One more thing: I really liked the Bill of Rights, when it was still there.

With the signing of the Military Commissions Act yesterday, the ability of the President to imprison anybody he or she wants to, for any length of time, and treat them basically any way they want. With no oversight or checks.

As Keith so eloquently says:
we now face what our ancestors faced, at other times of exaggerated crisis and melodramatic fear-mongering:
A government more dangerous to our liberty, than is the enemy it claims to protect us from.
For more of this admittedly one sided view, watch this 8-minute item.
Or read Wil Wheaton's view from a few weeks ago. As he said:

As I write this, the United States Senate is engaged in a bit of political theater, while they pretend to debate whether or not they will make torture an American value. They are pretending to debate whether or not to give one person -- in this case the president -- the ability remove rights that we've all taken for granted under our Constitution for over two centuries from anyone he (or she, someday) identifies, without any accountability or oversight.
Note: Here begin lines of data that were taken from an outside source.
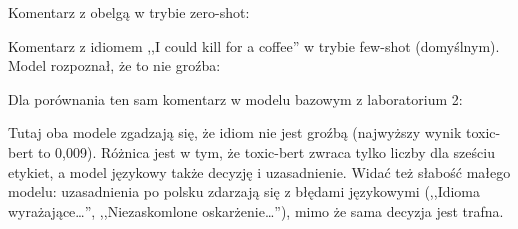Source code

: Komentarz z obelgą w trybie zero-shot:


Komentarz z idiomem ,,I could kill for a coffee'' w trybie few-shot (domyślnym). Model rozpoznał, że to nie groźba:


Dla porównania ten sam komentarz w modelu bazowym  z laboratorium 2:


Tutaj oba modele zgadzają się, że idiom nie jest groźbą (najwyższy wynik toxic-bert to 0,009). Różnica jest
w tym, że toxic-bert zwraca tylko liczby dla sześciu etykiet, a model językowy także decyzję i uzasadnienie. Widać też
słabość małego modelu: uzasadnienia po polsku zdarzają się z błędami językowymi (,,Idioma wyrażające\ldots'',
,,Niezaskomlone oskarżenie\ldots''), mimo że sama decyzja jest trafna.
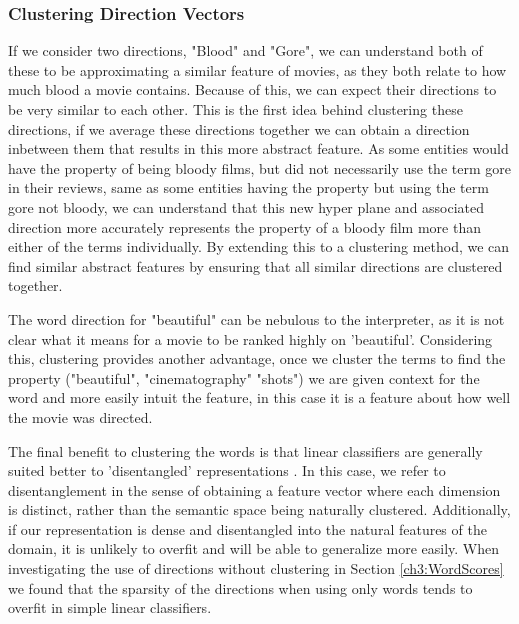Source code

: \subsubsection{Clustering Direction Vectors}

If we consider two directions, "Blood" and "Gore", we can understand both of these to be approximating a similar feature of movies, as they both relate to how much blood a movie contains. Because of this, we can expect their directions to be very similar to each other. This is the first idea behind clustering these directions, if we average these directions together we can obtain a direction inbetween them that results in this more abstract feature. As some entities would have the property of being bloody films, but did not necessarily use the term gore in their reviews, same as some entities having the property but using the term gore not bloody, we can understand that this new hyper plane and associated direction more accurately represents the property of a bloody film more than either of the terms individually. By extending this to a clustering method, we can find similar abstract features by ensuring that all similar directions are clustered together. %

The word direction for "beautiful" can be nebulous to the interpreter, as it is not clear what it means for a movie to be ranked highly on 'beautiful'. Considering this, clustering provides another advantage, once we cluster the terms to find the property ("beautiful", "cinematography" "shots") we are given context for the word and more easily intuit the feature, in this case it is a feature about how well the movie was directed. 

The final benefit to clustering the words is that linear classifiers are generally suited better to 'disentangled' representations \cite{Bengio2012}. In this case, we refer to disentanglement in the sense of obtaining a feature vector where each dimension is distinct, rather than the semantic space being naturally clustered. Additionally, if our representation is dense and disentangled into the natural features of the domain, it is unlikely to overfit and will be able to generalize more easily. When investigating the use of directions without clustering in Section \ref{ch3:WordScores} we found that the sparsity of the directions when using only words tends to overfit in simple linear classifiers.

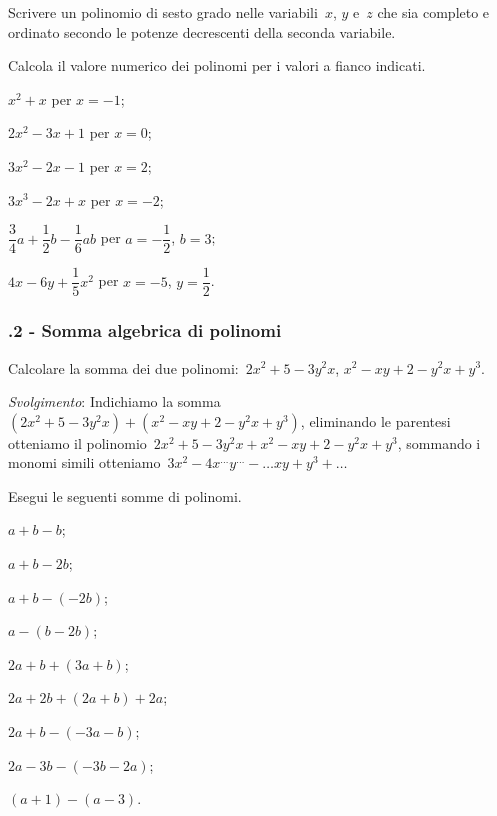 \begin{multicols}{2}
\begin{esercizio}
\label{ese:10.10}
Scrivere un polinomio di sesto grado nelle variabili~$x$, $y$ e~$z$ che sia completo e ordinato secondo le
potenze decrescenti della seconda variabile.
\end{esercizio}


\begin{esercizio}
\label{ese:10.11}
Calcola il valore numerico dei polinomi per i valori a fianco indicati.

\begin{enumeratea}
\item $x^2+x$ per $x=-1$;
\item $2x^2-3x+1$ per $x=0$;
\item $3x^2-2x-1$ per $x=2$;
\item $3x^3-2x+x$ per $x=-2$;
\item $\dfrac{3}{4}a+\dfrac{1}{2}b-\dfrac{1}{6}ab$ per $a=-\dfrac{1}{2}$, $b=3$;
\item $4x-6y+\dfrac{1}{5}x^2$ per $x=-5$, $y=\dfrac{1}{2}$.
\end{enumeratea}
\end{esercizio}
\end{multicols}


\subsubsection*{\thechapter.2 - Somma algebrica di polinomi}
\begin{esercizio}
\label{ese:10.12}
Calcolare la somma dei due polinomi:~$2x^2+5−3y^2x$, $x^2−xy+2−y^2x+y^3$.

\emph{Svolgimento}: Indichiamo la somma~$(2x^2+5−3y^2x)+(x^2−xy+2−y^2x+y^3)$, eliminando le parentesi otteniamo
il polinomio~$2x^2+5−3y^2x+x^2−xy+2−y^2x+y^3$, sommando i monomi simili otteniamo~$3x^2−4x^{\ldots}y^{\ldots}-\ldots xy+y^3+\ldots$
\end{esercizio}
\begin{esercizio}
\label{ese:10.13}
 Esegui le seguenti somme di polinomi.
 \begin{enumeratea}
 \item $a+b-b$;
 \item $a+b-2b$;
 \item $a+b-(-2b)$;
 \item $a-(b-2b)$;
 \item $2a+b+(3a+b)$;
 \item $2a+2b+(2a+b)+2a$;
 \item $2a+b-(-3a-b)$;
 \item $2a-3b-(-3b-2a)$;
 \item $(a+1)-(a-3)$.
\end{enumeratea}
\end{esercizio}


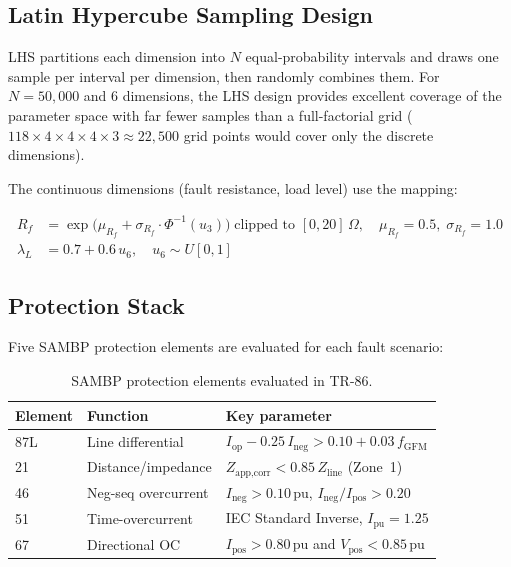 \documentclass[11pt,a4paper]{article}
\newcommand{\pu}{\,\text{pu}}
\begin{document}
\subsection{Latin Hypercube Sampling Design}

LHS partitions each dimension into $N$ equal-probability intervals and
draws one sample per interval per dimension, then randomly combines them.
For $N = 50{,}000$ and 6 dimensions, the LHS design provides excellent
coverage of the parameter space with far fewer samples than a full-factorial
grid ($118 \times 4 \times 4 \times 4 \times 3 \approx 22{,}500$ grid points
would cover only the discrete dimensions).

The continuous dimensions (fault resistance, load level) use the mapping:

\begin{align}
  R_f &= \exp\bigl(\mu_{R_f} + \sigma_{R_f} \cdot \Phi^{-1}(u_3)\bigr)
         \;\text{clipped to } [0,20]\,\Omega, \quad
         \mu_{R_f}=0.5,\; \sigma_{R_f}=1.0 \label{eq:Rf_lognormal}\\
  \lambda_L &= 0.7 + 0.6\, u_6, \quad u_6 \sim U[0,1] \label{eq:load_lhs}
\end{align}

\subsection{Protection Stack}

Five SAMBP protection elements are evaluated for each fault scenario:

\begin{table}[H]
\centering
\caption{SAMBP protection elements evaluated in TR-86.}
\label{tab:elements}
\begin{tabular}{lll}
\toprule
Element & Function & Key parameter \\
\midrule
87L & Line differential   & $I_{\text{op}} - 0.25\,I_{\text{neg}} > 0.10 + 0.03\,f_{\text{GFM}}$ \\
21  & Distance/impedance  & $Z_{\text{app,corr}} < 0.85\,Z_{\text{line}}$ (Zone~1) \\
46  & Neg-seq overcurrent & $I_{\text{neg}} > 0.10\pu$, $I_{\text{neg}}/I_{\text{pos}} > 0.20$ \\
51  & Time-overcurrent    & IEC Standard Inverse, $I_{\text{pu}} = 1.25$ \\
67  & Directional OC      & $I_{\text{pos}} > 0.80\pu$ and $V_{\text{pos}} < 0.85\pu$ \\
\bottomrule
\end{tabular}
\end{table}
\end{document}
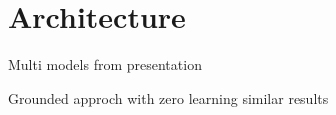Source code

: \chapter{Architecture}
\label{chap:architecture}

Multi models from presentation

Grounded approch with zero learning similar results

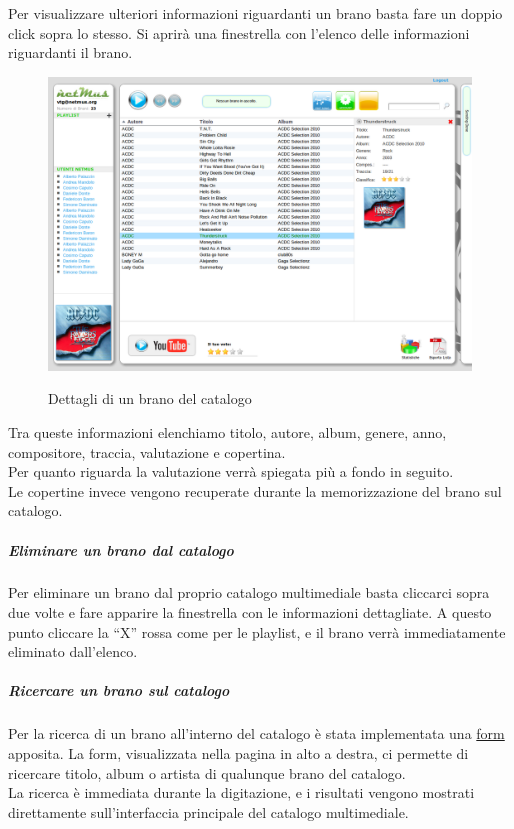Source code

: Per visualizzare ulteriori informazioni riguardanti un brano basta fare un
doppio click sopra lo stesso. Si aprir\`a una finestrella con l'elenco delle
informazioni riguardanti il brano.\\
\begin{figure}[htbp]
  \centering
  \includegraphics[width=15cm]{img/MU/info_song.png}\\
\caption{Dettagli di un brano del catalogo}
\end{figure}

Tra queste informazioni elenchiamo titolo, autore, album, genere, anno,
compositore, traccia, valutazione e copertina.\\
Per quanto riguarda la valutazione verr\`a spiegata pi\`u a fondo in seguito.\\
Le copertine invece vengono recuperate durante la memorizzazione del brano sul
catalogo.

\subparagraph{Eliminare un brano dal catalogo}

Per eliminare un brano dal proprio catalogo multimediale basta cliccarci sopra
due volte e fare apparire la finestrella con le informazioni dettagliate. A
questo punto cliccare la ``X'' rossa come per le playlist, e il brano verr\`a
immediatamente eliminato dall'elenco.

\subparagraph{Ricercare un brano sul catalogo}

Per la ricerca di un brano all'interno del catalogo \`e stata implementata una
\underline{form} apposita. La form, visualizzata nella pagina in alto a destra,
ci permette di ricercare titolo, album o artista di qualunque brano del catalogo.\\
La ricerca \`e immediata durante la digitazione, e i risultati vengono mostrati
direttamente sull'interfaccia principale del catalogo multimediale.

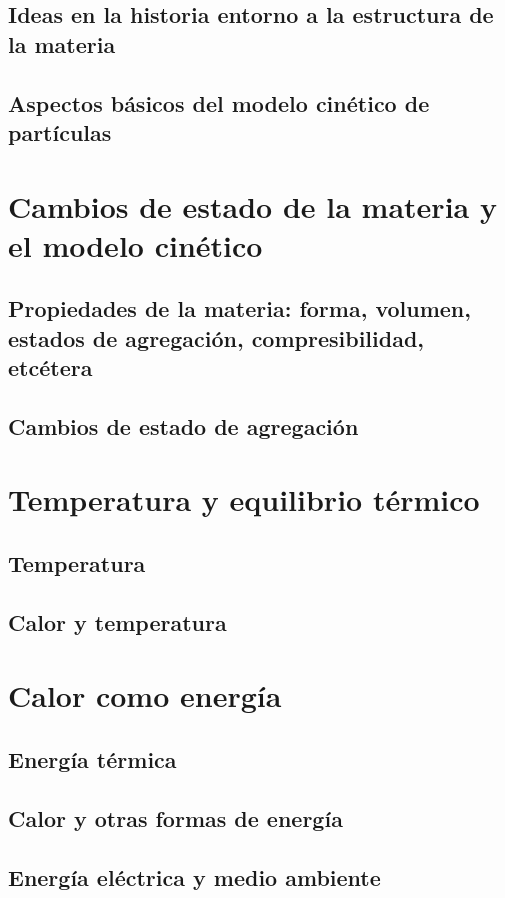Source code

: \documentclass[11pt]{book}
\begin{document}
\subsection{Ideas en la historia entorno a la estructura de la materia}
\subsection{Aspectos básicos del modelo cinético de partículas}

\section{Cambios de estado de la materia y el modelo cinético}
\subsection{Propiedades de la materia: forma, volumen, estados de agregación, compresibilidad, etcétera}
\subsection{Cambios de estado de agregación}

\section{Temperatura y equilibrio térmico}
\subsection{Temperatura}
\subsection{Calor y temperatura}

\section{Calor como energía}
\subsection{Energía térmica}
\subsection{Calor y otras formas de energía}
\subsection{Energía eléctrica y medio ambiente}
\end{document}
They are pretending to debate whether our Democracy even matters, any more.

I know that some of my readers lean a little further right than I do, but I would be interested to hear your take on this. I mean, I can understand (if disagree with) the idea of a stronger Executive branch, but you guys know that a Democrat has to win that office sometime. Do you want HILLARY to have that kind of power?

I admittedly haven't been listening to Neil Boortz lately, although he used to be my biggest source for personal liberties. In my opinion, he's really gotten short sighted in the last few years, focusing on the threat from Islamic Fascism above all others. But where IS he on this? Anyone know?